§ **Work to complete**
Reading through the lines below, count those that include the string "Graduation"; the answer is that number and nothing else.

[Dataset items]
^^^^^^^^^^^^^^^^

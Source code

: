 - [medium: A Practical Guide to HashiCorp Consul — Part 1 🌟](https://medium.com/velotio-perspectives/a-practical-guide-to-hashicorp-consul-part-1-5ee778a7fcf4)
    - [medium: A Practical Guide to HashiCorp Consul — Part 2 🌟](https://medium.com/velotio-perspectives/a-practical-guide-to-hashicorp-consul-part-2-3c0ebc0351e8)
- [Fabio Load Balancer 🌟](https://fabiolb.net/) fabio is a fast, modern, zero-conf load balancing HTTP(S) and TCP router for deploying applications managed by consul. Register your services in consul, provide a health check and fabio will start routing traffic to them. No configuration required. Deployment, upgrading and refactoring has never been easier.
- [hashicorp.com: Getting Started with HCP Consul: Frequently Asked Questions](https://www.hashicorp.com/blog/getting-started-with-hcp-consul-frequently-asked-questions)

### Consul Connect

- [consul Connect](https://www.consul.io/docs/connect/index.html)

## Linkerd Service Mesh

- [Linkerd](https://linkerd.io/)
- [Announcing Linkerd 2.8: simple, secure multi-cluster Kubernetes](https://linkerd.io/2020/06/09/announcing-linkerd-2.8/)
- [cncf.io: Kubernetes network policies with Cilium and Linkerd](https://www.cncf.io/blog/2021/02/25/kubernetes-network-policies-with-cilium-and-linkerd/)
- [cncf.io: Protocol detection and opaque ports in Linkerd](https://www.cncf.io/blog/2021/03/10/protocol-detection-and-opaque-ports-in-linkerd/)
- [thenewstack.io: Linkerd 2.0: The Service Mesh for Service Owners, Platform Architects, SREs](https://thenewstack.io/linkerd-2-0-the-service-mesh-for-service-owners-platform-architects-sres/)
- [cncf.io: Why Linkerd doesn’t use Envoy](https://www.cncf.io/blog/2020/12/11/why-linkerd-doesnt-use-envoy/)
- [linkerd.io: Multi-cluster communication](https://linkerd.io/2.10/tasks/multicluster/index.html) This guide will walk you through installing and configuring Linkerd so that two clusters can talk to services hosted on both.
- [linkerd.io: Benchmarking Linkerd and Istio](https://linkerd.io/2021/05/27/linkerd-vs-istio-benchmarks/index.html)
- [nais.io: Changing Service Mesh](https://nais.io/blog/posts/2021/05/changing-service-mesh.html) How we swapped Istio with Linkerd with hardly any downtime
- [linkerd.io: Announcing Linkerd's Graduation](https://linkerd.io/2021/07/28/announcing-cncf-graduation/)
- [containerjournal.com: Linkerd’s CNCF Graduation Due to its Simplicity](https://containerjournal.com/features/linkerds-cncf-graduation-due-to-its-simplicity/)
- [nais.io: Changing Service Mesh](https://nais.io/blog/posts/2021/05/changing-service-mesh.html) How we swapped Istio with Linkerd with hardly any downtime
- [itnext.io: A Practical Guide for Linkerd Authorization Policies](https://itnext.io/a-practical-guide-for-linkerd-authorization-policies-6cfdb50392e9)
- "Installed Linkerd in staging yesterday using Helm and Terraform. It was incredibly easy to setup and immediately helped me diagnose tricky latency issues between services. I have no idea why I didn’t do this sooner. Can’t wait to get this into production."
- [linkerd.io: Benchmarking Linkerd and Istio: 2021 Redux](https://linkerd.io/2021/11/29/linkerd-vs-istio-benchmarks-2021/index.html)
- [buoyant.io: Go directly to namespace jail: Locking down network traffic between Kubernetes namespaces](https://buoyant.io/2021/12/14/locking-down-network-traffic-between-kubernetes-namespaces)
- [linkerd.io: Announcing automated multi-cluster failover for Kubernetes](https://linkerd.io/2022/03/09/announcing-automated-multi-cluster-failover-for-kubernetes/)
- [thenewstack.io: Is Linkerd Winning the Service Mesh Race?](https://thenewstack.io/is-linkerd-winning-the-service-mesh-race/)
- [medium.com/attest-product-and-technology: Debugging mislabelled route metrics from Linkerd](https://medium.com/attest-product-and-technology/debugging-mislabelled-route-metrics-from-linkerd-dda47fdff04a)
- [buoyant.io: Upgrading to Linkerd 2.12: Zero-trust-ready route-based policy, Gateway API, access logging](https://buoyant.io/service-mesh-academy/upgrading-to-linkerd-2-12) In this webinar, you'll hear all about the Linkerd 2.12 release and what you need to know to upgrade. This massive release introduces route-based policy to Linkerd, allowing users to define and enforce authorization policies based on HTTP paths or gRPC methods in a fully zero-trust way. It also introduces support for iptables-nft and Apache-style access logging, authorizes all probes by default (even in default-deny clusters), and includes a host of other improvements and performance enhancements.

^^^^^^^^^^^^^^^^

§ **The completed task**
2